I am new to python and trying to learn. Problem I am stuck at a place where I initialize and object of a class in the loop. During this initialization I expect that I get a brand new object with all its attribute reset. But that doesn't happen when for the array list the class has. Example below:
Class MyClass:
id=""
aList=[]
Class SecondClass: # ignore its content
pid=""
anObj=MyClass()
sc1=SecondClass()
anobj.append(sc1)
print str(len(anObj.aList) # gives the output 1
anObj=MyClass() # reinitalizing the object, so I expect on the lines of java that I get an empty class
print str(len(anObj.aList) # gives the output 1, why I just reinitialized the object "anObj"
What I want is after I do anObj=MyClass() all the attributes should be reset. Like java.
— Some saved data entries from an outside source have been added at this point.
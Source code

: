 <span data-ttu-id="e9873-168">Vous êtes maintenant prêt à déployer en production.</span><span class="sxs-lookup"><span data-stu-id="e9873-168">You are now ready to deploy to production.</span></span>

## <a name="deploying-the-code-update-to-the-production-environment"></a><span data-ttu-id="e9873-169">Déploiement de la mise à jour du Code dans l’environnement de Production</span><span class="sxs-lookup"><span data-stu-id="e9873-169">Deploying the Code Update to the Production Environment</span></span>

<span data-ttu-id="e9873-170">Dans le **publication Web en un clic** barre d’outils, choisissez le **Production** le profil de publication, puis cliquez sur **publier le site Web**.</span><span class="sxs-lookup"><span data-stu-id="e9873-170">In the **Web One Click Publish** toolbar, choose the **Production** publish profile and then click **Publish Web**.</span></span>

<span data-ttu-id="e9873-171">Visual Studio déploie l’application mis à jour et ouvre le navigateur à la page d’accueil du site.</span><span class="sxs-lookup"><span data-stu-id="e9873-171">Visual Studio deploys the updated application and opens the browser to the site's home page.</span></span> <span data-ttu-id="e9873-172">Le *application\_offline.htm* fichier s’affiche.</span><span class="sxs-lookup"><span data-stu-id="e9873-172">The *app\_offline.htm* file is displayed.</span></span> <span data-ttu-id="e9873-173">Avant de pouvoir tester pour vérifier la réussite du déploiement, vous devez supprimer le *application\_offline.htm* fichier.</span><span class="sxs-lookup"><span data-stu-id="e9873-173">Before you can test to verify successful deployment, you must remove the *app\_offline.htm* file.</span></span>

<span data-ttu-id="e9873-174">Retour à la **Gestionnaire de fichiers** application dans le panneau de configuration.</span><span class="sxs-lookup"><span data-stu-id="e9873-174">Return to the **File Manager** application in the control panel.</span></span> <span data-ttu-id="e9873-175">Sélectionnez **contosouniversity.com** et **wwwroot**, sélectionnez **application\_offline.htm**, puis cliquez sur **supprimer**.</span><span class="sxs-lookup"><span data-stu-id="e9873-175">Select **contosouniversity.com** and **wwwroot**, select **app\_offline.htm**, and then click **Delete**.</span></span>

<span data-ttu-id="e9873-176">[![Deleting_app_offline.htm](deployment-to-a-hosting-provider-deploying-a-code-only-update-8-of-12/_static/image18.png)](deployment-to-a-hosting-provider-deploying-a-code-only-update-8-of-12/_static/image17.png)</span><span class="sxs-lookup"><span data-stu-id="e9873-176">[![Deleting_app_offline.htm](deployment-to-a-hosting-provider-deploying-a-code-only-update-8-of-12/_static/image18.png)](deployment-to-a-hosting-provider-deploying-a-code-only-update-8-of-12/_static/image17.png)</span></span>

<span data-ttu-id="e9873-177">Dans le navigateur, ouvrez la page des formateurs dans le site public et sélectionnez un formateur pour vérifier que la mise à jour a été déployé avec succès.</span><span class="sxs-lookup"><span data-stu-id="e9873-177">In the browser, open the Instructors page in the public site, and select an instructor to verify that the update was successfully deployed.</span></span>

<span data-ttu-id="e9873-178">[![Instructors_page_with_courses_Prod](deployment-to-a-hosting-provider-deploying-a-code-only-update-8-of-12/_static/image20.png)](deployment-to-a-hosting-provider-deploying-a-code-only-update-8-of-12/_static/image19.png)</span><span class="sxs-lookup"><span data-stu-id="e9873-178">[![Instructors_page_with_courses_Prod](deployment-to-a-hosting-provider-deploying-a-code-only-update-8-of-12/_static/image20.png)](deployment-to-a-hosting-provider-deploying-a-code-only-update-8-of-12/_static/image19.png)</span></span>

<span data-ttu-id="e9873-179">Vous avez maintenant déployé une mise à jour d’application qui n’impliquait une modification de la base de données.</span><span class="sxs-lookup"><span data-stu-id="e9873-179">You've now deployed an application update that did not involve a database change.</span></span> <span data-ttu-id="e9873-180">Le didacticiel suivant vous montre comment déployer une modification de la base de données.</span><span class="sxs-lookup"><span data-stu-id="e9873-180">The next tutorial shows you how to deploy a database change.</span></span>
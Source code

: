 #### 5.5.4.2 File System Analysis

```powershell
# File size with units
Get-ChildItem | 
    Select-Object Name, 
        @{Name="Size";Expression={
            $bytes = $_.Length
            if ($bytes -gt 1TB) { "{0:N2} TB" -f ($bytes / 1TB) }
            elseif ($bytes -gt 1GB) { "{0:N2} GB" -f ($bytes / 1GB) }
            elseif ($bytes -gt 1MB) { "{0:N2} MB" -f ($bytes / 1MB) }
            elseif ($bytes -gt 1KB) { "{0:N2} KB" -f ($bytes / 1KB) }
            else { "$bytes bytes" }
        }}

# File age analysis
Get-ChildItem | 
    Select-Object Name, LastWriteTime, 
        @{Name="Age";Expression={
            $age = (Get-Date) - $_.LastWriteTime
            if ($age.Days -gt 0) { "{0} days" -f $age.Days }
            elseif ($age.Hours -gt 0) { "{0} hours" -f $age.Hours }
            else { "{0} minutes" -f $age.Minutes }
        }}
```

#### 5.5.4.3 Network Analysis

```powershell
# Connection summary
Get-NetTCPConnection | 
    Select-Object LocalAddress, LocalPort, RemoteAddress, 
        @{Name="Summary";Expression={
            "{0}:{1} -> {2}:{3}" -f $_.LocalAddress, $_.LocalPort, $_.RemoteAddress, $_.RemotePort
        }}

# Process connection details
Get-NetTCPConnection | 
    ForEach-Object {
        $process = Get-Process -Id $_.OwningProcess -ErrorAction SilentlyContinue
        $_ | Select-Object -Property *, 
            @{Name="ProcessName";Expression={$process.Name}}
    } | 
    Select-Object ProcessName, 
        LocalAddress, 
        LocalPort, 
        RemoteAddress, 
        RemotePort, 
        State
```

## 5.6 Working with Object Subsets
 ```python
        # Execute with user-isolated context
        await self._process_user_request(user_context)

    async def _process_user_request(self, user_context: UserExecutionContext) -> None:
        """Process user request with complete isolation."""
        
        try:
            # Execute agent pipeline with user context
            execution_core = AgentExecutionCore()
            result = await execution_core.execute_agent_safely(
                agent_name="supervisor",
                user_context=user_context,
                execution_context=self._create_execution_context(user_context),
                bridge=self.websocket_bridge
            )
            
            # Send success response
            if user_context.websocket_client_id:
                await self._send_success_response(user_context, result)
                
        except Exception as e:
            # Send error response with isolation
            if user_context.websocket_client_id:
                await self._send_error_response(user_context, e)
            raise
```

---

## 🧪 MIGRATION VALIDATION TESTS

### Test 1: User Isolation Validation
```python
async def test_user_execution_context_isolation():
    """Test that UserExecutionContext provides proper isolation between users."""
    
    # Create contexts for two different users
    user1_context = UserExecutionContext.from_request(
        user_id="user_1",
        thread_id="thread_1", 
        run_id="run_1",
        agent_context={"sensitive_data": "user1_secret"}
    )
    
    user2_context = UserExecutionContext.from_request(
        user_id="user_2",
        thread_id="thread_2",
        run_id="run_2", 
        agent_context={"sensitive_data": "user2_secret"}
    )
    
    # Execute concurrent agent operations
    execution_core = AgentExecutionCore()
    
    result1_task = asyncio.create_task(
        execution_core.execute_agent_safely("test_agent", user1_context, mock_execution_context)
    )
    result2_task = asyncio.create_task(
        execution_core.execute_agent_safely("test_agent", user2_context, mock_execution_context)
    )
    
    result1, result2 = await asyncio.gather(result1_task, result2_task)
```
It seems like anObj (array ) is treated as static variable of class (using Java language) Problem at deeper depth I don't want to do anObj.aList=[] explicitly because my issue is some thing like in the below code
aCollection=[]
for x in (0,3):
anObj=MyClass()
sc=getSecondClassObjectWithDifferentValues()
anobj.append(sc)
aCollection.append(anOb)
2 Answers 2
You are confusing static properties with instance property. You should be doing this instead:
Class MyClass:
def __init__(self):
self.id = ""
self.aList = []
The fundamental difference is that, in your implementation, the property aList will be the same for all instances of MyClass. This is why we call them static, because they do not change from instance to instance. In contrast, an instance variable defined as above will be unique for each new instance you create.
Comments
This is a super common misunderstanding with python ... effectively, MyClass.aList is a "static" member. The key to understanding this is to understand how python looks up attributes on an object.
First, python look at the instance for the attribute. If it isn't there, then python moves up a level (to the class) and looks for the attribute there. If it isn't on the class, it'll look at the base classes (in the "Method Resolution Order").
So, this (hopefully) explains the problem. you create an instance of MyClass and get a reference to it's list:
c = MyClass()
lst = c.aList
Now, note, c.aList is MyClass.aList because c doesn't have an aList attribute of it's own.
print(lst is MyClass.aList) # True
So, how do we resolve this? The typical fix for this is to bind the aList attribute to the instance at initialization time:
class MyClass(object):
def __init__(self):
self.aList = []
Now, MyClass doesn't have an aList member, but all of it's instances will (and their members will all be distinct).